Action 8a: Management indicates that a draft toolkit exists, although this was not attached so it was not possible to verify to what extent it is helpful for distributional impact analysis. It has not been yet issued and disseminated.

Action 8b: No response has been provided by management. As IEG highlighted when the action plan was under preparation, an essential step for the implementation of this recommendation involves setting up a repository for monitoring pilots, in order to be able to identify them and document their results.

Management Update:

The first draft of the Toolkit has been prepared. The toolkit covers the distributional consequences of programs/policies due to participants' heterogeneous responses or participation decisions. In particular, it examines features beyond the gross total gain of a program by studying where the gains/losses of a program - if any - were produced, or who wins or loses as a result of program participation. Sections include: (i) Questions of Interest and Definitions (ii) Impact on the Outcome Distributions for RCTs with full compliance and RTCs with less than full compliance (iii) Distribution of Treatment Impacts incl.
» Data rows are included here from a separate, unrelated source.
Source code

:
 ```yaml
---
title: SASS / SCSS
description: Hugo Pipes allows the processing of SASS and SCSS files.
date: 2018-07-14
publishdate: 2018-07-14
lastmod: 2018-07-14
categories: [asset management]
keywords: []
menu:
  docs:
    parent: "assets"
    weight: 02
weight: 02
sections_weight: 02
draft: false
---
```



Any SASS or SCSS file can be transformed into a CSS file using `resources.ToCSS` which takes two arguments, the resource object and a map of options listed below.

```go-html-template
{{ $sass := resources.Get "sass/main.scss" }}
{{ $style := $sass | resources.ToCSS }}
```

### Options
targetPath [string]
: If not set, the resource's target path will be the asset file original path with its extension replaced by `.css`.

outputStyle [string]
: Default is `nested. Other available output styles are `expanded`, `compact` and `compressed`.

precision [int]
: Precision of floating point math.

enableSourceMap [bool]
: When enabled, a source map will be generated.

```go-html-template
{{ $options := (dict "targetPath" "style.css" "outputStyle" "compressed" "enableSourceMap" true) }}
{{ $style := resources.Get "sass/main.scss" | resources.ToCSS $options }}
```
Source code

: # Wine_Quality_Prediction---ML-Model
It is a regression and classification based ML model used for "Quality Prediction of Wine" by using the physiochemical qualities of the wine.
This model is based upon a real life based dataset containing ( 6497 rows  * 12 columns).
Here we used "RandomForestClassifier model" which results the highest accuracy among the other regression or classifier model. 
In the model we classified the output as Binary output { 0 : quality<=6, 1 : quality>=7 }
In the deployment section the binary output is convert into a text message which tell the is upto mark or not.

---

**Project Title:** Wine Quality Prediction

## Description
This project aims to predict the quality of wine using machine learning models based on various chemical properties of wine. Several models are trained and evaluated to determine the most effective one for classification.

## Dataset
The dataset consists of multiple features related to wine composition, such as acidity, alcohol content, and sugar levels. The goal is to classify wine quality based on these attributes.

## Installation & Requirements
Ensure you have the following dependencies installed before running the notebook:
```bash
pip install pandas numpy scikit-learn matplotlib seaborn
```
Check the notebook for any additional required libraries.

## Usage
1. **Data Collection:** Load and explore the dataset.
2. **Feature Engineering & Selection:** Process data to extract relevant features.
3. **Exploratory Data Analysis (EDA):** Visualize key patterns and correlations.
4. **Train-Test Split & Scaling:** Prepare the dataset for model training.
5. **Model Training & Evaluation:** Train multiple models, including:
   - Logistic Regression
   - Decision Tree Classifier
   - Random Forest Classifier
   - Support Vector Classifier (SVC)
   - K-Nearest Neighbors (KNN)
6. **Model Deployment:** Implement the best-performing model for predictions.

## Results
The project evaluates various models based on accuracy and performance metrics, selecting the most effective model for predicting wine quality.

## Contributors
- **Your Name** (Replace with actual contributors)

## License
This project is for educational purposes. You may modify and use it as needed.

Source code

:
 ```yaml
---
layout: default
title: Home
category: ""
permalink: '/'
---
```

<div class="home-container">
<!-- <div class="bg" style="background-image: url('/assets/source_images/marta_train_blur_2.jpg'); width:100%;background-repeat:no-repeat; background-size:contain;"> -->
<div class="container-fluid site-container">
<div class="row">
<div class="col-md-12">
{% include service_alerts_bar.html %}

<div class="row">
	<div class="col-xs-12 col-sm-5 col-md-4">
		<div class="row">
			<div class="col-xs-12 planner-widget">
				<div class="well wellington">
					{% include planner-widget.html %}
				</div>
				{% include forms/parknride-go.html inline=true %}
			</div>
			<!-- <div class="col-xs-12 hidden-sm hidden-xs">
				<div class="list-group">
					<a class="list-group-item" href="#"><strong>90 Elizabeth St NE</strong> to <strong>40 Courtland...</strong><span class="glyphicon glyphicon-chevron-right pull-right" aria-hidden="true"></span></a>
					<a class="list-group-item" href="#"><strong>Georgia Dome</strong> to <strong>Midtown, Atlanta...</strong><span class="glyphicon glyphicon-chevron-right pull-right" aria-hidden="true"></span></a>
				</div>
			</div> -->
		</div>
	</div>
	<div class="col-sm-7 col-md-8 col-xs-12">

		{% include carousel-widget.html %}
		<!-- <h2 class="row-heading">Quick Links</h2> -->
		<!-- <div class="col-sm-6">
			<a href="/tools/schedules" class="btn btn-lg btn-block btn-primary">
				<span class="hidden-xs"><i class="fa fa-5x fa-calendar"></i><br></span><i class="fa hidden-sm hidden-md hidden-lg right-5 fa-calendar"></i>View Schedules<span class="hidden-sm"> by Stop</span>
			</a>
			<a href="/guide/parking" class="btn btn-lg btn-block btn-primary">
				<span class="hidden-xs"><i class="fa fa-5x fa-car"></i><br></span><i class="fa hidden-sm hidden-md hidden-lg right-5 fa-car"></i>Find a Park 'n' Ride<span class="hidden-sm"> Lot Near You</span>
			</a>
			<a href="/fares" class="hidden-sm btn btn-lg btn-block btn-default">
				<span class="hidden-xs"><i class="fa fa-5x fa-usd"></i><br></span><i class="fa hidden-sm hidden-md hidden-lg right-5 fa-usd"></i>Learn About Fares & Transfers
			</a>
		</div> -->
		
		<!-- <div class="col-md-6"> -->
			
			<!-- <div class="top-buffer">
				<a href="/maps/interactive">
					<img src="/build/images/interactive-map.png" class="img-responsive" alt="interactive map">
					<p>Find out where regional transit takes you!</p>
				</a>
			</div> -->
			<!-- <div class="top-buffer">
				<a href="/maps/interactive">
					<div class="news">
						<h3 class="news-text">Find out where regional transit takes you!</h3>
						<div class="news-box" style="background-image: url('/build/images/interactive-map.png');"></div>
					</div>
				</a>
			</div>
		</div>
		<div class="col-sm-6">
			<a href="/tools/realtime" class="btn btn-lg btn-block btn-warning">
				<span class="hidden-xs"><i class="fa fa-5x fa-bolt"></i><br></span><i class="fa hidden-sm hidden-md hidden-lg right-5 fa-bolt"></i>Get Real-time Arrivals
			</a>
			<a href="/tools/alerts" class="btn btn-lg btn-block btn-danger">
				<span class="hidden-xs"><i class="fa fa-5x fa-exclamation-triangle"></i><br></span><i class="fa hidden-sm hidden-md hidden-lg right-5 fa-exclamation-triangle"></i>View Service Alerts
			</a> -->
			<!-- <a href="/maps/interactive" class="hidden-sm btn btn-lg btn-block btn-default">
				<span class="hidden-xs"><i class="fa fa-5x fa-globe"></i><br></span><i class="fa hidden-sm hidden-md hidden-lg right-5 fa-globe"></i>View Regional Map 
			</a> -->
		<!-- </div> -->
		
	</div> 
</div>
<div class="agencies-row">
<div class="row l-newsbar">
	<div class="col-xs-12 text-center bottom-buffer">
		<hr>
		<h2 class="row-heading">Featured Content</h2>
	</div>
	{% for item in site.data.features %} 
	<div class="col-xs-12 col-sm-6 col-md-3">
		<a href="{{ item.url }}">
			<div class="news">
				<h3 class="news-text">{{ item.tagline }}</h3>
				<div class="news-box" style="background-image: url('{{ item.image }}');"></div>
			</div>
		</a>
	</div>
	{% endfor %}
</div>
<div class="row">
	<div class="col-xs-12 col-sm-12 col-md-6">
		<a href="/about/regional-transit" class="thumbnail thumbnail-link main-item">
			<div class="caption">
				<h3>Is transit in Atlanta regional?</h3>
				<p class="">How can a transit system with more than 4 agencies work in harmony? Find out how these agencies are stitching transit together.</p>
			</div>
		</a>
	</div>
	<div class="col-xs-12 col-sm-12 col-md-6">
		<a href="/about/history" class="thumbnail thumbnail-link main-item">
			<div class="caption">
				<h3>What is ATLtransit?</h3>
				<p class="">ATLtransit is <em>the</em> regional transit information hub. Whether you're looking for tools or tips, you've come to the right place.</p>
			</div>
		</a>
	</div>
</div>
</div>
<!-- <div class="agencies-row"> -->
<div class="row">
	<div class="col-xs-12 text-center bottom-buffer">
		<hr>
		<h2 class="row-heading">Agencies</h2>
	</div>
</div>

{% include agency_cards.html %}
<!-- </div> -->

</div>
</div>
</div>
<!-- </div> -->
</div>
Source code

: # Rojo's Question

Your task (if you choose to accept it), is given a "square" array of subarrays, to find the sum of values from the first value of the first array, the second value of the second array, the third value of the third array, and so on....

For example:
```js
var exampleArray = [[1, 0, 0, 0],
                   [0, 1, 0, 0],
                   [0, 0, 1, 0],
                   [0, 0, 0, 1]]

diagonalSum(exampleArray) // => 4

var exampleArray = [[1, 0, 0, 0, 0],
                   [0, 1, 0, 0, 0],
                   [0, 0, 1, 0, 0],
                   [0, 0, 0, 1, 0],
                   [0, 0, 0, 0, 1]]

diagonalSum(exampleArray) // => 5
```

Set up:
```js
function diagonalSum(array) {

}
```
Bounding the Distribution of Treatment Impacts and Point Identification of Features of the Distribution of Treatment Impacts (iv) Subgroup/Conditional Analysis (Subgroup Means and Machine Learning) (v) Applications (vi) Practical Issues incl. Sampling/Power, Inference and Multiple Hypothesis Testing and (vii) Appendices and Code Samples.

The Toolkit will be circulated for comments in August 2016 and planned to be submitted to the Working Paper series in the Fall.

The internal training will be delivered late Fall or early Spring.

8b. Management has undertaken steps towards reforming the ICR, which is expected to be completed by the end of FY17. Once the decision is made how to reform the ICR's content and process, a new ICR guideline will be developed and the M&E Guidance Note will also be updated.”